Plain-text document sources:
════════════════════
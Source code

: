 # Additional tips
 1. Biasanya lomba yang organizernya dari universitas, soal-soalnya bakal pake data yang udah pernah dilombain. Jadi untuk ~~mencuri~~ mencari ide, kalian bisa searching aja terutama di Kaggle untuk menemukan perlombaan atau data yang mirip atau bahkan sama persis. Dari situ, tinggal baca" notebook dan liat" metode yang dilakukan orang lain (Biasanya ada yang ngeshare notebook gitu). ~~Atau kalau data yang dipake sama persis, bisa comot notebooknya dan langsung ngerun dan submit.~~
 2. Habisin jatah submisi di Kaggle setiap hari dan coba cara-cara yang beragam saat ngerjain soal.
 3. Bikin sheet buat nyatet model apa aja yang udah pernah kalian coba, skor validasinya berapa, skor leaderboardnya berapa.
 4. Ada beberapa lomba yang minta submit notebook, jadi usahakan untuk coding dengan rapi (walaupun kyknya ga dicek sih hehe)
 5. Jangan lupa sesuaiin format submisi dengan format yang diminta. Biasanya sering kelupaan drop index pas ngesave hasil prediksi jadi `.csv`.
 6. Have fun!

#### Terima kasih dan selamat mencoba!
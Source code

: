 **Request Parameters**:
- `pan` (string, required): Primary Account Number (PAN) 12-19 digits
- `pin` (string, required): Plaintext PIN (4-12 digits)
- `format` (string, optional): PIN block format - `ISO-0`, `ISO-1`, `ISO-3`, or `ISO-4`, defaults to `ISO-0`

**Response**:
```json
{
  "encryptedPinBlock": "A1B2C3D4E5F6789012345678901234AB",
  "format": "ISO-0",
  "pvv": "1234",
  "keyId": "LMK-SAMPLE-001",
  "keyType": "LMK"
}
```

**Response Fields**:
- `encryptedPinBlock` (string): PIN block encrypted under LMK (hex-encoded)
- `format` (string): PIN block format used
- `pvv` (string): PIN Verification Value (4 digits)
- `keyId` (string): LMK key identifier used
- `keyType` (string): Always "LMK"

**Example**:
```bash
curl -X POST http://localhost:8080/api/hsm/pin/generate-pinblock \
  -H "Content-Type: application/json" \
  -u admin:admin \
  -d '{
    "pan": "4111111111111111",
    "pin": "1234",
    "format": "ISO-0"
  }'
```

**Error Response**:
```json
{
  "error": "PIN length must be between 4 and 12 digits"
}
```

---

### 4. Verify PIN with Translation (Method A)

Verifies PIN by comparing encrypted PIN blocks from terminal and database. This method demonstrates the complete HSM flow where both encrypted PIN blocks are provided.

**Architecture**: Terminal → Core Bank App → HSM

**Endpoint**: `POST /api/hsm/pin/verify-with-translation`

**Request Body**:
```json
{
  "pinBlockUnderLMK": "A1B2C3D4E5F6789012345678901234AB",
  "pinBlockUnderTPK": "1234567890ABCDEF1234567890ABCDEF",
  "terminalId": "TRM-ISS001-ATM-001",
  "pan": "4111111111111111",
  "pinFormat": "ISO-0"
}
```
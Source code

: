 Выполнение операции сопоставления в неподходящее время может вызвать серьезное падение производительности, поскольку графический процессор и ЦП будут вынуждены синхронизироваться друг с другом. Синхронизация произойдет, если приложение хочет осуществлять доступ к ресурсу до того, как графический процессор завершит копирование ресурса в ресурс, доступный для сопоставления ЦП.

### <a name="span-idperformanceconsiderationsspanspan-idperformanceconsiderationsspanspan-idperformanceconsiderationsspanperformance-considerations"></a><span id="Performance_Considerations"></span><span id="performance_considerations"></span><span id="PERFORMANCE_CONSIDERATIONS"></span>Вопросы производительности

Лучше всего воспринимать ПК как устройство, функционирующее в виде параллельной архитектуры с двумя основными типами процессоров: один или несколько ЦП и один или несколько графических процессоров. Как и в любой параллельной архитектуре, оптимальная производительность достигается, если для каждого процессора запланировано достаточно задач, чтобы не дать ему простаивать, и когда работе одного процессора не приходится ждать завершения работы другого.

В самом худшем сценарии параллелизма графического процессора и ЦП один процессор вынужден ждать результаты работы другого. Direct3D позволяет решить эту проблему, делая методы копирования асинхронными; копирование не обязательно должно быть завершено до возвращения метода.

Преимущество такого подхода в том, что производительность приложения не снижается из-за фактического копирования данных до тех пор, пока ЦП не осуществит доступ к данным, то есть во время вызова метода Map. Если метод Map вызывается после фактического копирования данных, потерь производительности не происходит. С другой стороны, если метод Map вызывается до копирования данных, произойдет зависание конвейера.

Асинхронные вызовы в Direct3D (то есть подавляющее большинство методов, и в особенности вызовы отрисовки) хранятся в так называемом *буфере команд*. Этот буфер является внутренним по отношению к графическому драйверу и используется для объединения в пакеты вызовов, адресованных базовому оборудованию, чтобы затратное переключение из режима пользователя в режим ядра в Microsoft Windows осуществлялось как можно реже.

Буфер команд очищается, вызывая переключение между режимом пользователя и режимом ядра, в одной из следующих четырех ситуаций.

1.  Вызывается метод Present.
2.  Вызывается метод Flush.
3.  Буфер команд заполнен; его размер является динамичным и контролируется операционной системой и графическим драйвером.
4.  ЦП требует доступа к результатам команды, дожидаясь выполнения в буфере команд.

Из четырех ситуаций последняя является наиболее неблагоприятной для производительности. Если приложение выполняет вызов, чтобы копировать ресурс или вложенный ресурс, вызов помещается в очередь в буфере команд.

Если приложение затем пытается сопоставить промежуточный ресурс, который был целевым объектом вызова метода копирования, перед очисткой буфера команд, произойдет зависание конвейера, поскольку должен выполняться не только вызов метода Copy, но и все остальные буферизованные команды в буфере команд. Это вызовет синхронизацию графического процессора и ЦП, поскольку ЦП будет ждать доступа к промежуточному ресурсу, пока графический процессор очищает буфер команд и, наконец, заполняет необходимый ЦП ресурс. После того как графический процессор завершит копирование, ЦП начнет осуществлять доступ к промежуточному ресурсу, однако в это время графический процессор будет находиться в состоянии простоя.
════════════════════
## TASK OBJECTIVE
The answer must be every line of the data that contains the word "поскольку".

## OUTPUT FOR THIS EXERCISE
: Выполнение операции сопоставления в неподходящее время может вызвать серьезное падение производительности, поскольку графический процессор и ЦП будут вынуждены синхронизироваться друг с другом. Синхронизация произойдет, если приложение хочет осуществлять доступ к ресурсу до того, как графический процессор завершит копирование ресурса в ресурс, доступный для сопоставления ЦП.
Если приложение затем пытается сопоставить промежуточный ресурс, который был целевым объектом вызова метода копирования, перед очисткой буфера команд, произойдет зависание конвейера, поскольку должен выполняться не только вызов метода Copy, но и все остальные буферизованные команды в буфере команд. Это вызовет синхронизацию графического процессора и ЦП, поскольку ЦП будет ждать доступа к промежуточному ресурсу, пока графический процессор очищает буфер команд и, наконец, заполняет необходимый ЦП ресурс. После того как графический процессор завершит копирование, ЦП начнет осуществлять доступ к промежуточному ресурсу, однако в это время графический процессор будет находиться в состоянии простоя.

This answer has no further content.